■ Required work ■
Copy each line of the entries beneath that contains the word "Mbajtësi".

■ Items from a data source ■
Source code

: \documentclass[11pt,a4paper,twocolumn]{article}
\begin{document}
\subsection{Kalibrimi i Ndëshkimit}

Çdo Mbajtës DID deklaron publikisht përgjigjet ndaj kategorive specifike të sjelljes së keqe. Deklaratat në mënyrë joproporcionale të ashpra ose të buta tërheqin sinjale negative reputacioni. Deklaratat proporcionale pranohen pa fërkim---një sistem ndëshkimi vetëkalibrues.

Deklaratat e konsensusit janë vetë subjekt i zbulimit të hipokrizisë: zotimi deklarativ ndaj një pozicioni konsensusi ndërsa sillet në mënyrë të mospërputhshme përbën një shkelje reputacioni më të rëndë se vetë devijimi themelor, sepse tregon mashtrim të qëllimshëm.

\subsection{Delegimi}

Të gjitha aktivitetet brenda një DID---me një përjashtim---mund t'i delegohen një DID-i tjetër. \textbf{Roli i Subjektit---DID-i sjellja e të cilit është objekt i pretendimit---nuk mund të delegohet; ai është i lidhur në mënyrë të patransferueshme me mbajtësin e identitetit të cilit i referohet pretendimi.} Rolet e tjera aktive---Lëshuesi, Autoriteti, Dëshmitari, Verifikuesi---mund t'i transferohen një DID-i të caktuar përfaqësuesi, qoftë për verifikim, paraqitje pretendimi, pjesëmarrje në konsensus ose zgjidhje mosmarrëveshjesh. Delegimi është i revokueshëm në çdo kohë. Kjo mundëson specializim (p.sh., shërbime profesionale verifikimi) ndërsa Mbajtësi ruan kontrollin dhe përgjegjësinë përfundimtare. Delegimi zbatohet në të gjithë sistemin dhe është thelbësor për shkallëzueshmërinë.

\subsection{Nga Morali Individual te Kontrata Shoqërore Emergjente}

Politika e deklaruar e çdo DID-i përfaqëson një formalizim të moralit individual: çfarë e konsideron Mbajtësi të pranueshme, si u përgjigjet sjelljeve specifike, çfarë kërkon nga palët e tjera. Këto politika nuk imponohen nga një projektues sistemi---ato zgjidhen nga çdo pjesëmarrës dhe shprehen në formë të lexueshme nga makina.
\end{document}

■ Final answer ■
Të gjitha aktivitetet brenda një DID---me një përjashtim---mund t'i delegohen një DID-i tjetër. \textbf{Roli i Subjektit---DID-i sjellja e të cilit është objekt i pretendimit---nuk mund të delegohet; ai është i lidhur në mënyrë të patransferueshme me mbajtësin e identitetit të cilit i referohet pretendimi.} Rolet e tjera aktive---Lëshuesi, Autoriteti, Dëshmitari, Verifikuesi---mund t'i transferohen një DID-i të caktuar përfaqësuesi, qoftë për verifikim, paraqitje pretendimi, pjesëmarrje në konsensus ose zgjidhje mosmarrëveshjesh. Delegimi është i revokueshëm në çdo kohë. Kjo mundëson specializim (p.sh., shërbime profesionale verifikimi) ndërsa Mbajtësi ruan kontrollin dhe përgjegjësinë përfundimtare. Delegimi zbatohet në të gjithë sistemin dhe është thelbësor për shkallëzueshmërinë.
Politika e deklaruar e çdo DID-i përfaqëson një formalizim të moralit individual: çfarë e konsideron Mbajtësi të pranueshme, si u përgjigjet sjelljeve specifike, çfarë kërkon nga palët e tjera. Këto politika nuk imponohen nga një projektues sistemi---ato zgjidhen nga çdo pjesëmarrës dhe shprehen në formë të lexueshme nga makina.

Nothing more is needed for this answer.